CHINA—Talk about a glut of user-generated porn! Talk about taking jobs away from the West! Talk about a boom in manufacturing! If Professor Katrien Jacobs is correct in her evaluation of the Sino state of porn, the Chinese are on the cusp of a wave of homemade pornography production that will make the current output of UGC seem like a one-man gangbang.
In a fascinating interview that provides a sneak peek into the contents of her new book, People’s Pornography: Sex and Surveillance on the Chinese Internet, James Griffiths of web magazine Danwei talks China and internet porn with the Ph.D. in comparative literature and media, who is currently an associate professor at the Chinese University of Hong Kong.
Of particular interest, besides her comment that while there is not much Chinese-made porn at the moment, “China is so ready for it,” Jacobs paints a vivid portrait of a country at public pains to keep a perception lid on the unfettered proliferation of porn through digital networks.

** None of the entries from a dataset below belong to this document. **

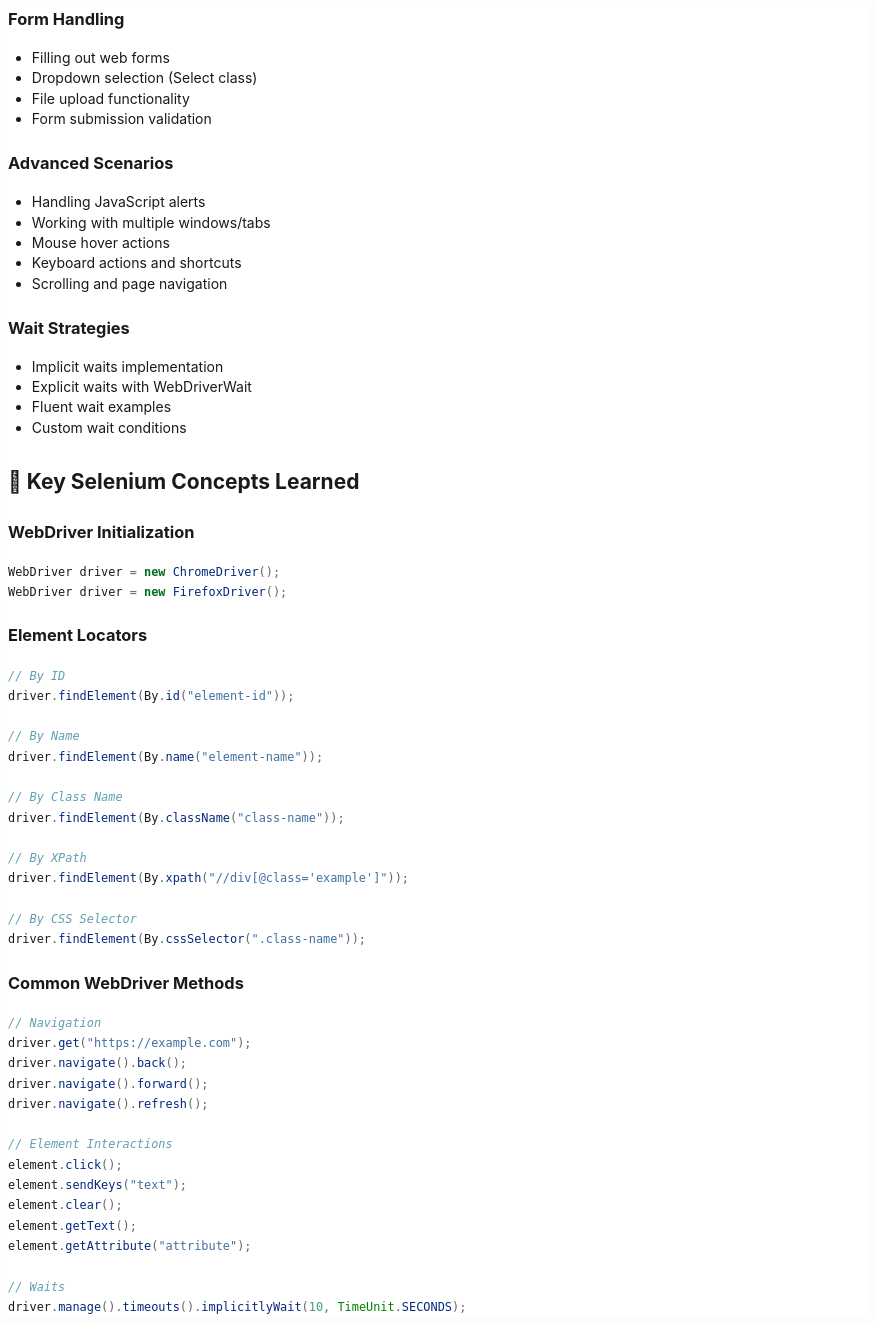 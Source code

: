 ### Form Handling
- Filling out web forms
- Dropdown selection (Select class)
- File upload functionality
- Form submission validation

### Advanced Scenarios
- Handling JavaScript alerts
- Working with multiple windows/tabs
- Mouse hover actions
- Keyboard actions and shortcuts
- Scrolling and page navigation

### Wait Strategies
- Implicit waits implementation
- Explicit waits with WebDriverWait
- Fluent wait examples
- Custom wait conditions

## 📝 Key Selenium Concepts Learned

### WebDriver Initialization
```java
WebDriver driver = new ChromeDriver();
WebDriver driver = new FirefoxDriver();
```

### Element Locators
```java
// By ID
driver.findElement(By.id("element-id"));

// By Name
driver.findElement(By.name("element-name"));

// By Class Name
driver.findElement(By.className("class-name"));

// By XPath
driver.findElement(By.xpath("//div[@class='example']"));

// By CSS Selector
driver.findElement(By.cssSelector(".class-name"));
```

### Common WebDriver Methods
```java
// Navigation
driver.get("https://example.com");
driver.navigate().back();
driver.navigate().forward();
driver.navigate().refresh();

// Element Interactions
element.click();
element.sendKeys("text");
element.clear();
element.getText();
element.getAttribute("attribute");

// Waits
driver.manage().timeouts().implicitlyWait(10, TimeUnit.SECONDS);
```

China, she says, knows it has already lost the war, but can’t admit it. Instead, it is cracking down on porn’s outliers, the sexual misfits and minorities for whom the internet has been a boon in terms of community building and audience development.

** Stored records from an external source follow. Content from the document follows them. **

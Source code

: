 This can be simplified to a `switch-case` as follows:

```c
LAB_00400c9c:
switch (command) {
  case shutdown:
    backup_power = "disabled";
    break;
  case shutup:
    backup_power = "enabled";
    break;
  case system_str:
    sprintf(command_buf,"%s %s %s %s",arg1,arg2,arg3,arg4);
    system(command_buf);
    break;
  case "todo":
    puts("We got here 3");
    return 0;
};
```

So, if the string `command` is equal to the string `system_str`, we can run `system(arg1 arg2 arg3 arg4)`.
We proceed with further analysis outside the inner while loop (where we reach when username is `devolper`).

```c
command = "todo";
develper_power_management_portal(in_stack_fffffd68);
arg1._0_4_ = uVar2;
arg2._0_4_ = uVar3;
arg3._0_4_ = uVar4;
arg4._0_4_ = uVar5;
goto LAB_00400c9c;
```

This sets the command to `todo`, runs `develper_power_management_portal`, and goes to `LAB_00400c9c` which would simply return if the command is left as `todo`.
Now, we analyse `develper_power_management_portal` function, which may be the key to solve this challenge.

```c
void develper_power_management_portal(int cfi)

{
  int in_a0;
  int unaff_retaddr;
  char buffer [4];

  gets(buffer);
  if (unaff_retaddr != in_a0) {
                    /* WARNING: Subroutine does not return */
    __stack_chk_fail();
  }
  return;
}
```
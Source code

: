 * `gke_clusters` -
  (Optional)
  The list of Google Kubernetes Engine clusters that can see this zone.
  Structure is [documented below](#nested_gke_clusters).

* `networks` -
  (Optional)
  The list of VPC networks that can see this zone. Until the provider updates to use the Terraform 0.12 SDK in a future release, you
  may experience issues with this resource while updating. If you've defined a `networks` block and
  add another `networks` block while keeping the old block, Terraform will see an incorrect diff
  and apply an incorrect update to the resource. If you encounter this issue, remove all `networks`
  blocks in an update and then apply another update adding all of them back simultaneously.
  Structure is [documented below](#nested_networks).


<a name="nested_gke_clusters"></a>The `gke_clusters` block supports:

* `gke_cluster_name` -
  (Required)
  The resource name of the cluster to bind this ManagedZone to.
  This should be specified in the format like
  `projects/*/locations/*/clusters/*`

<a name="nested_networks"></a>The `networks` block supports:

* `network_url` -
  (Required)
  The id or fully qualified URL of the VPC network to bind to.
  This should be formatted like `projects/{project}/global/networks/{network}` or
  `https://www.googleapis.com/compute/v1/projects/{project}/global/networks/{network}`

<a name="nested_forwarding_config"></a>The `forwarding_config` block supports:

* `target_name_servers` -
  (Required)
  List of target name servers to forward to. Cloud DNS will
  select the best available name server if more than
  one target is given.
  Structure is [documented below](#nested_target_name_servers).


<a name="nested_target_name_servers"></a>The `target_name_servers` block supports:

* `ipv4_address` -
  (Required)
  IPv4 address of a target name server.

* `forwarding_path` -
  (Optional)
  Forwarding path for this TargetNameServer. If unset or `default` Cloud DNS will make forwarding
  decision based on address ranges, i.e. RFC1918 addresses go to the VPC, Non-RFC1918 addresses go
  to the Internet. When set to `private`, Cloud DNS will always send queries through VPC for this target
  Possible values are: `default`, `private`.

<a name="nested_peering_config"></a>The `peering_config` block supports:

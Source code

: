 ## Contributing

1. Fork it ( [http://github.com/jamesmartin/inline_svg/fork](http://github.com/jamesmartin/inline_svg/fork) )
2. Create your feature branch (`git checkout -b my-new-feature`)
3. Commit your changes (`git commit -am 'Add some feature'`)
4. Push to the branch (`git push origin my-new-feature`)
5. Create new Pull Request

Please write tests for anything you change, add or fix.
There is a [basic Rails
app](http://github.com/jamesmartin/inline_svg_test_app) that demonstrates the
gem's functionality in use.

“It seems indeed that porn cannot be banned and that the PRC government is perhaps even secretly letting it into the country,” said Jacobs. “But besides their bombastic cleanup campaigns, they also censor web communities that stand for sexual freedom or queer identity. It seems as if sexual minorities, sex artists and activists are much more vulnerable than those involved in mainstream commercial porn, especially at this moment when film festivals are being shut down and human rights activists are being tortured and detained. These are the dark times of China’s civil right and sexual creative outlet, but there is still so much porn and sex entertainment available that we can see it as safer outlet.”
That is a typically mixed and conflicted picture of China today, at once open and teeming with opportunity while simultaneously closed and oppressive of certain populations. But despite the “dark times” that China is currently living through, Jacob’s interview also reveals that even when the light is eventually allowed to shine, the Chinese market may be more or less closed to Western adult content, not because of censorship but design. Chinese men, she says, simply prefer Asian porn, and specifically Japanese porn.
“I think it is primarily because the Japanese know how the play the Chinese markets for pop culture and sex entertainment,” she told Griffiths. “They simply supply an excessive kind of erotic imagination that Chinese entrepreneurs cannot handle. Even though there is a wealth of genres and mind-boggling fetish products available from Japan, the cultures actually share a quite narrow-minded patriarchal view on sexual pleasure. This is perhaps the reason why Chinese men like Japanese stars, because they embody a feminine ideal of innocence and purity that is harder to find in Western porn. Western females in porn are considered to be too active and too ‘coarse’ for Chinese men.”
Underneath the somewhat encouraging message that “net-porn industries are surviving and flourishing despite the [Chinese] ban [on pornography],” Jacobs concurred with the view that the reliance by Chinese youth on porn for their sex education was problematic in that “it creates distorted expectations in males who do not know very well how to handle their women sexually. Generally speaking the porn culture and erotic vanguards in China are leaving behind the women and sexual minorities.”
China, she added, needs porn education, which she thinks “would be more exciting than sex education, and would allow all kinds of people to watch and judge products, or even to make some of their own. But this is merely a fantasy at the current moment.”
A fantasy that could one day become a reality.